WORK TASK: The expected response is a copy of every line in the entries below that includes the word "extension".

(Data items)
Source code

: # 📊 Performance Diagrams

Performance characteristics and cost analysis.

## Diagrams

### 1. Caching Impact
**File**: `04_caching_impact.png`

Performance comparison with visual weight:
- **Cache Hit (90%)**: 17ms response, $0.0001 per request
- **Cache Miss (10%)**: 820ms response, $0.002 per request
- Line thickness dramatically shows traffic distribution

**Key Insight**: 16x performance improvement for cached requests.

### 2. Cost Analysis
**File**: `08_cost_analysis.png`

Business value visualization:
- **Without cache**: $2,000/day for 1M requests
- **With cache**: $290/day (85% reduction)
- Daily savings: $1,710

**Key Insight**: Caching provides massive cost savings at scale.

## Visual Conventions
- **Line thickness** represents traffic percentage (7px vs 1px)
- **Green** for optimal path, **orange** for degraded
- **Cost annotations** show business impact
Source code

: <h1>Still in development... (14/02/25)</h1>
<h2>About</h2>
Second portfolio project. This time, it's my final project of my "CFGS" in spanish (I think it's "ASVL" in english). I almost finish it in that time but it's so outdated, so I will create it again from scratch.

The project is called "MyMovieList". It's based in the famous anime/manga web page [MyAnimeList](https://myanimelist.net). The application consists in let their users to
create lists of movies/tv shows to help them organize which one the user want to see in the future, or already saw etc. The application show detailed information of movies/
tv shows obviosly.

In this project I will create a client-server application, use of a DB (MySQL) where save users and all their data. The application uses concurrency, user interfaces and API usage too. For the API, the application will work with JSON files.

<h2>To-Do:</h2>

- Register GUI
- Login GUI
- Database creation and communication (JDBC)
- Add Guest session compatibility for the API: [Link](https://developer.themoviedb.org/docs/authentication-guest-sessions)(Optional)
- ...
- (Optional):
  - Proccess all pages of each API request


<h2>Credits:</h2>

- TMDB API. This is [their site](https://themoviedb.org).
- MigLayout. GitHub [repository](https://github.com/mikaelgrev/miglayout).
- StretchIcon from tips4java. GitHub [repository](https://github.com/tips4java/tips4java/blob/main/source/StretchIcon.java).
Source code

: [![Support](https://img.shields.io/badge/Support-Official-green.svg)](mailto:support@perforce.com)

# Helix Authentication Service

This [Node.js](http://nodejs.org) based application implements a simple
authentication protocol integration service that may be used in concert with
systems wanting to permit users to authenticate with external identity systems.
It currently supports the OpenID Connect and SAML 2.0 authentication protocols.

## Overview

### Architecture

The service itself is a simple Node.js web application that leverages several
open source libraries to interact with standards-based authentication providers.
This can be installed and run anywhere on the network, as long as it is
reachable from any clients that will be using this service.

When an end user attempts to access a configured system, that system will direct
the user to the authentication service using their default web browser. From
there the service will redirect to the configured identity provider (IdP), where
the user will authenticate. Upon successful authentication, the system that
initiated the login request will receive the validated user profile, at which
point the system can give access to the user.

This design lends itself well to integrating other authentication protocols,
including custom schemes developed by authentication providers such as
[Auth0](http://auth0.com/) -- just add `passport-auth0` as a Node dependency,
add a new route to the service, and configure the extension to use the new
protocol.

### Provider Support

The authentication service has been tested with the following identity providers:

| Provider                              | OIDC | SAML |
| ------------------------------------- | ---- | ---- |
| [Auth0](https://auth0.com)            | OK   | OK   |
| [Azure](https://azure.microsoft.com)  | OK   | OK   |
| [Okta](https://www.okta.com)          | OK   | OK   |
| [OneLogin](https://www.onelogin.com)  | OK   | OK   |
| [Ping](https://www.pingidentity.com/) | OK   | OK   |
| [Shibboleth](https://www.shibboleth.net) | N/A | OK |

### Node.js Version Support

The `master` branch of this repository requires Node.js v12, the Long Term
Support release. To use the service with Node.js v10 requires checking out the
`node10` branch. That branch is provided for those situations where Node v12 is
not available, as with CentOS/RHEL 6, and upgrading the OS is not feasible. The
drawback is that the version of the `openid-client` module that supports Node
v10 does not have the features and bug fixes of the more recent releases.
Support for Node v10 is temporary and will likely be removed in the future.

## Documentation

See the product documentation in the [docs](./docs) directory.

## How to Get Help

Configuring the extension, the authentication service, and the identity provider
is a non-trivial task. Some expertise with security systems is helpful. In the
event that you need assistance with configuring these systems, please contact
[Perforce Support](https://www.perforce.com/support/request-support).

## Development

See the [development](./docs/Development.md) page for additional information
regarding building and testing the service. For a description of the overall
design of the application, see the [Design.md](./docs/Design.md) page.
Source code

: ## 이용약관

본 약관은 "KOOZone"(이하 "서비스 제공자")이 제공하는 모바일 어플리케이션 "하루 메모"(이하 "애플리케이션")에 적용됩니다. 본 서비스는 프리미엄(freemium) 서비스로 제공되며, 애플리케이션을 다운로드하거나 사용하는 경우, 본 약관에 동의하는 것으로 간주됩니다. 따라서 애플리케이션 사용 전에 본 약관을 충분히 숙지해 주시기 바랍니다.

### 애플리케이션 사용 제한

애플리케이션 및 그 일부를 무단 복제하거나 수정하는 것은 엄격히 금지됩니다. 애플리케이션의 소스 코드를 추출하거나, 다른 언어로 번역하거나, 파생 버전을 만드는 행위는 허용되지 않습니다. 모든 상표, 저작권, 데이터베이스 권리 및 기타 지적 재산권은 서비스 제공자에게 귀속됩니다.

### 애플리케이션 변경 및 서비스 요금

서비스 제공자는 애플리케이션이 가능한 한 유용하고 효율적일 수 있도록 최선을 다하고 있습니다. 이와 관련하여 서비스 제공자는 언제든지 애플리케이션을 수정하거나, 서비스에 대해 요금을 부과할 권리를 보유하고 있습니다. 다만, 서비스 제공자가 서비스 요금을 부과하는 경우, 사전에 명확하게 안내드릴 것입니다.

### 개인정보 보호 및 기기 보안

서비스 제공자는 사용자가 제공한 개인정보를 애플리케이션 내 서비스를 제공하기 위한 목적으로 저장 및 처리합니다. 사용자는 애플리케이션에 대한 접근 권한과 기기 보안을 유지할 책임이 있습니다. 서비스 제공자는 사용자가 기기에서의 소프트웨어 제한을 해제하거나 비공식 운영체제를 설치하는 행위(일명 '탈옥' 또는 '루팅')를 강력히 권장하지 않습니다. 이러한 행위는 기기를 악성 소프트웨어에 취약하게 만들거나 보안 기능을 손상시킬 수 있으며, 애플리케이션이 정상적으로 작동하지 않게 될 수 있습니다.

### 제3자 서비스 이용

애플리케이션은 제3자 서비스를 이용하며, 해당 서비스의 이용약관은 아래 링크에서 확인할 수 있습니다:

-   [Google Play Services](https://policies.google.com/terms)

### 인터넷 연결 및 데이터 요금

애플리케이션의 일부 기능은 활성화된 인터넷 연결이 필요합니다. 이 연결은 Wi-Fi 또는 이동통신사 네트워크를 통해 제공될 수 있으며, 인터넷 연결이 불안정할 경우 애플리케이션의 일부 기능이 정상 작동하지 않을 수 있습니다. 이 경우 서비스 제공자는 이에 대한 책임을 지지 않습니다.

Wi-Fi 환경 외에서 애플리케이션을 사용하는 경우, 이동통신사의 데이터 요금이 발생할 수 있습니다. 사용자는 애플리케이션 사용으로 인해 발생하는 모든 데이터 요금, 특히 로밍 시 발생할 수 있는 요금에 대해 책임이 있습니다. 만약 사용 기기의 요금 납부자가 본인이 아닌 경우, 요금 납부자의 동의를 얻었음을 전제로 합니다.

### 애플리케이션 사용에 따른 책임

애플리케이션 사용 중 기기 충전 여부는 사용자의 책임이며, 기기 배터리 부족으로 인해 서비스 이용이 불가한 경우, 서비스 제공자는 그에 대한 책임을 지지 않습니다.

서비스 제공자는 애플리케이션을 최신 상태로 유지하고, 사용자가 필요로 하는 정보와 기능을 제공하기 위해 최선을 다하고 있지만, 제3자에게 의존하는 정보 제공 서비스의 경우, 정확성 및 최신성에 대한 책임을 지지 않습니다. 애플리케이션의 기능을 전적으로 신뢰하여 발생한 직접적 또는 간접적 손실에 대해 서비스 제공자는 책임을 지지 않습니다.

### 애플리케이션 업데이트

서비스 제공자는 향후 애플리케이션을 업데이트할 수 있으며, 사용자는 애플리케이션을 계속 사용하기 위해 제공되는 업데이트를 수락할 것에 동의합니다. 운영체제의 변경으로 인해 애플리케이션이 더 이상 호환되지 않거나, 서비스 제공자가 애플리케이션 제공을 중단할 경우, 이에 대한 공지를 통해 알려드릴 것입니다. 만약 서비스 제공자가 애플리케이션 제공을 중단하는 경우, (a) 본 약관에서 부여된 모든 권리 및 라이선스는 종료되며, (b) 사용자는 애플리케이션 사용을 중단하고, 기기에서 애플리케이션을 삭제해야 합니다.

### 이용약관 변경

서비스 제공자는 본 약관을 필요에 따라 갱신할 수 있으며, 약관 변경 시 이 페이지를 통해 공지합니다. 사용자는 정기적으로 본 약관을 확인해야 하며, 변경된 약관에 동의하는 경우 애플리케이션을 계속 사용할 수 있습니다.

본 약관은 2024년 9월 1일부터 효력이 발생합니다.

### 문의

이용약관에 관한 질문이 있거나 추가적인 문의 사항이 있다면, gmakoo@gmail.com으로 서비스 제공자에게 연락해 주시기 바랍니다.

RESULT:
add a new route to the service, and configure the extension to use the new
Configuring the extension, the authentication service, and the identity provider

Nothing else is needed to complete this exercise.